Something did happen on this day in November 1833—what is historically known as The 1833 Leonid Meteor Storm. Nasa documents for us that this storm that year was very intense and the event that led to the first formulation of a theory on the origin of meteors.
But what do the verses in Revelation and Matthew say? Not that meteors will fall from heaven, but the stars. If one is to take this literally—as the SDA Church has tried to do—the stars did not fall from heaven. According to NASA, “a meteor is a meteoroid that comes close enough to Earth and enters Earth’s atmosphere, then vaporizes and turns into a meteor—a streak of light in the sky. Because of their appearance, these streaks of light are sometimes called ‘shooting stars.’ But meteors are not actually stars.”

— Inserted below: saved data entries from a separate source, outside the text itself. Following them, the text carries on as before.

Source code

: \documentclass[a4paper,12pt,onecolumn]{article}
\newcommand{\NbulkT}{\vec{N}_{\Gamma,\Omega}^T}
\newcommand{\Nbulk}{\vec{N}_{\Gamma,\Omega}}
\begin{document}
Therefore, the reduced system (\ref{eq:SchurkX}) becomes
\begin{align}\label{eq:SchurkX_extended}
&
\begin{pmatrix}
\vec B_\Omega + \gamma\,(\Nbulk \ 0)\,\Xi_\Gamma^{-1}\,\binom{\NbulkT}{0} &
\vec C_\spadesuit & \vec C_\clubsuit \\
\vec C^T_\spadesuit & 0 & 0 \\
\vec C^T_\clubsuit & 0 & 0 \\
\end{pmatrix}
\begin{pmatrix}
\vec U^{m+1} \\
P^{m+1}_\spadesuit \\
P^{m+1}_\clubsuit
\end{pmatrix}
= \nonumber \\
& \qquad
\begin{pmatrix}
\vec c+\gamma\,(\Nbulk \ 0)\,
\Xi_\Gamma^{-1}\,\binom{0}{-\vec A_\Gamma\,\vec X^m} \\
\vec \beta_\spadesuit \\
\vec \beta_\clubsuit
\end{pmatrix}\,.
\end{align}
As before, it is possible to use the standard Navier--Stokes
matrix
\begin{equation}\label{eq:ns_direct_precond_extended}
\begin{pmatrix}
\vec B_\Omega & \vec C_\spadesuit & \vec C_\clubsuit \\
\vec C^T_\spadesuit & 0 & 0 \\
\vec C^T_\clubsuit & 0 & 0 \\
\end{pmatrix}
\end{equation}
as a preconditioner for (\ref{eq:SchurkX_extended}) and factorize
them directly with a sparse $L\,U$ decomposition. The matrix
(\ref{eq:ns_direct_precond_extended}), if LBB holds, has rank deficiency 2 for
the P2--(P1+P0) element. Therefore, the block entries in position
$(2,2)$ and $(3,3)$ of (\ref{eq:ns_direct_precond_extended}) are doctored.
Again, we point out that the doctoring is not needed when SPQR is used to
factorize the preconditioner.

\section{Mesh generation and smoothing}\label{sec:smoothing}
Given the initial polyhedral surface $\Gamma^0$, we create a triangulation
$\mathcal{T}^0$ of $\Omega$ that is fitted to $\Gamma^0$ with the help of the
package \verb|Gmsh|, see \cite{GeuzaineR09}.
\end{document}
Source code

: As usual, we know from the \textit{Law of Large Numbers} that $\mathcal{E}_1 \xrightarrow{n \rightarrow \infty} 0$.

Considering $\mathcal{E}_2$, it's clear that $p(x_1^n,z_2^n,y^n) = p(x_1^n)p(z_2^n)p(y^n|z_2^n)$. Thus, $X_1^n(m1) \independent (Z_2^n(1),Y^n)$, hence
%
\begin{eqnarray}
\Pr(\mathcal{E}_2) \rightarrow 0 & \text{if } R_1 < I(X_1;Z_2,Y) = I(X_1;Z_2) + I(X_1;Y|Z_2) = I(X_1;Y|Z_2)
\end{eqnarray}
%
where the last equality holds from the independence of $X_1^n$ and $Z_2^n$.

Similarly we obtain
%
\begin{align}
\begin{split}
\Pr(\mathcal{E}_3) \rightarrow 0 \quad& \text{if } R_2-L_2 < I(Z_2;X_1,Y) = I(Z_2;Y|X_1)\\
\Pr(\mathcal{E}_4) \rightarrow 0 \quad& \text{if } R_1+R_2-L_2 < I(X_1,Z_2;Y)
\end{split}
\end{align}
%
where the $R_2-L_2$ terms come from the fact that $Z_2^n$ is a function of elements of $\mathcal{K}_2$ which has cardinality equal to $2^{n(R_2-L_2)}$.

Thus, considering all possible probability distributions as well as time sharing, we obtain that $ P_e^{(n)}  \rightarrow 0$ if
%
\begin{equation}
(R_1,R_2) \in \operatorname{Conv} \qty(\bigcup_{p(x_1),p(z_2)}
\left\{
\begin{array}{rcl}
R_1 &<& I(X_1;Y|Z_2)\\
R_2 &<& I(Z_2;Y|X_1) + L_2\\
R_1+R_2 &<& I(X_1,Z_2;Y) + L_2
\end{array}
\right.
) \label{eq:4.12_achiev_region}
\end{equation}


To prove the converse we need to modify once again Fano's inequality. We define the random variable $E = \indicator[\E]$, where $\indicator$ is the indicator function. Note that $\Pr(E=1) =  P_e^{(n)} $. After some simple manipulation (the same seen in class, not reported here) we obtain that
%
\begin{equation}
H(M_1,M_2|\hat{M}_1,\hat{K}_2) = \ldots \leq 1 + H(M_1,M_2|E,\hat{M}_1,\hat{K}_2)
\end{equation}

In 1866, it was discovered what caused the 1833 Leonid Meteor Shower. It was the result of a comet. Two scientists, Ernst Tempel and Horace Tuttle, discovered in 1866 that a comet was what caused this event to take place, with the comet being nicknamed the Comet 55P/Tempel-Tuttle. They discovered that this comet passes the earth approximately every 33 years. This means, what happened in 1833 was not unique or new. There is a documented list of its passing earth all the way back to 1366 AD. Rather far from being the greatest recording of falling “stars” in history.
Ellen G. White claimed that “whatever contradicts God’s Word, we can be sure proceeds from Satan.” This vision contradicts the Word of God because God didn’t reveal that these two passages of scripture were fulfilled in 1833. We’ll let you connect the dots.